__Aim of the task__. Your answer should be a single number, the count of lines in the material with the string "amclubs".

__Supplied records__.
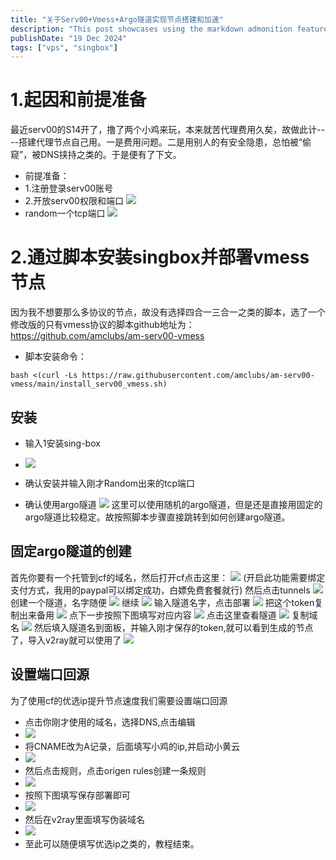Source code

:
 ```yaml
---
title: "关于Serv00+Vmess+Argo隧道实现节点搭建和加速"
description: "This post showcases using the markdown admonition feature in Astro Cactus"
publishDate: "19 Dec 2024"
tags: ["vps", "singbox"]
---
```


# 1.起因和前提准备
最近serv00的S14开了，撸了两个小鸡来玩，本来就苦代理费用久矣，故做此计----搭建代理节点自己用。一是费用问题。二是用别人的有安全隐患，总怕被“偷窥”，被DNS挟持之类的。于是便有了下文。
- 前提准备：
- 1.注册登录serv00账号
- 2.开放serv00权限和端口
![](https://roim-picx-9nr.pages.dev/rest/gC2n7LK.png)
- random一个tcp端口
![](https://roim-picx-9nr.pages.dev/rest/3mqn7LK.png)
# 2.通过脚本安装singbox并部署vmess节点
因为我不想要那么多协议的节点，故没有选择四合一三合一之类的脚本，选了一个修改版的只有vmess协议的脚本github地址为：https://github.com/amclubs/am-serv00-vmess
- 脚本安装命令：
```
bash <(curl -Ls https://raw.githubusercontent.com/amclubs/am-serv00-vmess/main/install_serv00_vmess.sh)
```
## 安装
- 输入1安装sing-box

- ![](https://roim-picx-9nr.pages.dev/rest/U4To7LK.png)

- 确认安装并输入刚才Random出来的tcp端口

- 确认使用argo隧道
  ![](https://roim-picx-9nr.pages.dev/rest/928P7LK.png)
  这里可以使用随机的argo隧道，但是还是直接用固定的argo隧道比较稳定。故按照脚本步骤直接跳转到如何创建argo隧道。
## 固定argo隧道的创建 
首先你要有一个托管到cf的域名，然后打开cf点击这里：
![](https://roim-picx-9nr.pages.dev/rest/0eWp7LK.png)
(开启此功能需要绑定支付方式，我用的paypal可以绑定成功，白嫖免费套餐就行)
然后点击tunnels
![](https://roim-picx-9nr.pages.dev/rest/vOlQ7LK.png)
创建一个隧道，名字随便
![](https://roim-picx-9nr.pages.dev/rest/JFyQ7LK.png)
继续
![](https://roim-picx-9nr.pages.dev/rest/yl6q7LK.png)
输入隧道名字，点击部署
![](https://roim-picx-9nr.pages.dev/rest/r9mq7LK.png)
把这个token复制出来备用
![](https://roim-picx-9nr.pages.dev/rest/Nv4R7LK.png)
点下一步按照下图填写对应内容
![](https://roim-picx-9nr.pages.dev/rest/Wicr7LK.png)
点击这里查看隧道
![](https://roim-picx-9nr.pages.dev/rest/okMr7LK.png)
复制域名
![](https://roim-picx-9nr.pages.dev/rest/n5zr7LK.png)
然后填入隧道名到面板，并输入刚才保存的token,就可以看到生成的节点了，导入v2ray就可以使用了
![](https://roim-picx-9nr.pages.dev/rest/G5JS7LK.png)
## 设置端口回源
为了使用cf的优选ip提升节点速度我们需要设置端口回源
- 点击你刚才使用的域名，选择DNS,点击编辑
- ![](https://roim-picx-9nr.pages.dev/rest/fWFT7LK.png)
- 将CNAME改为A记录，后面填写小鸡的ip,并启动小黄云
- ![](https://roim-picx-9nr.pages.dev/rest/9YYT7LK.png)
- 然后点击规则，点击origen rules创建一条规则
- ![](https://roim-picx-9nr.pages.dev/rest/eZPt7LK.png)
- 按照下图填写保存部署即可
- ![](https://roim-picx-9nr.pages.dev/rest/5Psu7LK.png)
- 然后在v2ray里面填写伪装域名
- ![](https://roim-picx-9nr.pages.dev/rest/fx7V7LK.png)
- 至此可以随便填写优选ip之类的，教程结束。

__Answer__. 2